### What the task requires
Write out all the data verbatim. Skip images.

[Records from a data source]
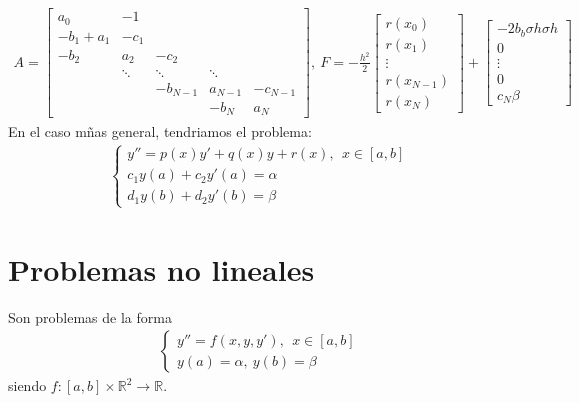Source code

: \begin{align*}
     A = \begin{bmatrix}
a_0 & -1 & & & \\     
-b_1 +a_1 & -c_1 &  &  & \\
-b_2 & a_2 & -c_2 &  & \\
 & \ddots & \ddots & \ddots & \\
 &  & -b_{N-1} & a_{N-1} & -c_{N-1} \\
 &  &  & -b_N & a_N
\end{bmatrix}, \ F = -\frac{h^2}{2} \begin{bmatrix}
r(x_0)\\
r(x_1) \\
\vdots\\
r(x_{N-1}) \\
r(x_N)
\end{bmatrix} + \begin{bmatrix}
-2b_b\sigma h \sigma h\\
0 \\
\vdots\\
0 \\
c_N\beta
\end{bmatrix}
\end{align*}
En el caso mñas general, tendriamos el problema:
\begin{align*}
        \left\{ \begin{array}{lcc}
             y'' = p(x)y' + q(x)y + r(x), \ \ x \in [a,b]\\
             c_1y(a) + c_2y'(a) = \alpha \\
             d_1y(b) + d_2y'(b) = \beta
             \end{array}
   \right.
\end{align*}

\section{Problemas no lineales}
\noindent Son problemas de la forma
\begin{align*}
        \left\{ \begin{array}{lcc}
             y'' = f(x,y,y'), \ \ x \in [a,b]\\
             y(a) = \alpha, \ y(b) = \beta
             \end{array}
   \right.
\end{align*}
siendo $f: [a,b] \times \mathbb{R}^2 \longrightarrow \mathbb{R}$.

### Response to this exercise
Source code

: \begin{align*}
     A = \begin{bmatrix}
a_0 & -1 & & & \\     
-b_1 +a_1 & -c_1 &  &  & \\
-b_2 & a_2 & -c_2 &  & \\
 & \ddots & \ddots & \ddots & \\
 &  & -b_{N-1} & a_{N-1} & -c_{N-1} \\
 &  &  & -b_N & a_N
\end{bmatrix}, \ F = -\frac{h^2}{2} \begin{bmatrix}
r(x_0)\\
r(x_1) \\
\vdots\\
r(x_{N-1}) \\
r(x_N)
\end{bmatrix} + \begin{bmatrix}
-2b_b\sigma h \sigma h\\
0 \\
\vdots\\
0 \\
c_N\beta
\end{bmatrix}
\end{align*}
En el caso mñas general, tendriamos el problema:
\begin{align*}
        \left\{ \begin{array}{lcc}
             y'' = p(x)y' + q(x)y + r(x), \ \ x \in [a,b]\\
             c_1y(a) + c_2y'(a) = \alpha \\
             d_1y(b) + d_2y'(b) = \beta
             \end{array}
   \right.
\end{align*}

\section{Problemas no lineales}
\noindent Son problemas de la forma
\begin{align*}
        \left\{ \begin{array}{lcc}
             y'' = f(x,y,y'), \ \ x \in [a,b]\\
             y(a) = \alpha, \ y(b) = \beta
             \end{array}
   \right.
\end{align*}
siendo $f: [a,b] \times \mathbb{R}^2 \longrightarrow \mathbb{R}$.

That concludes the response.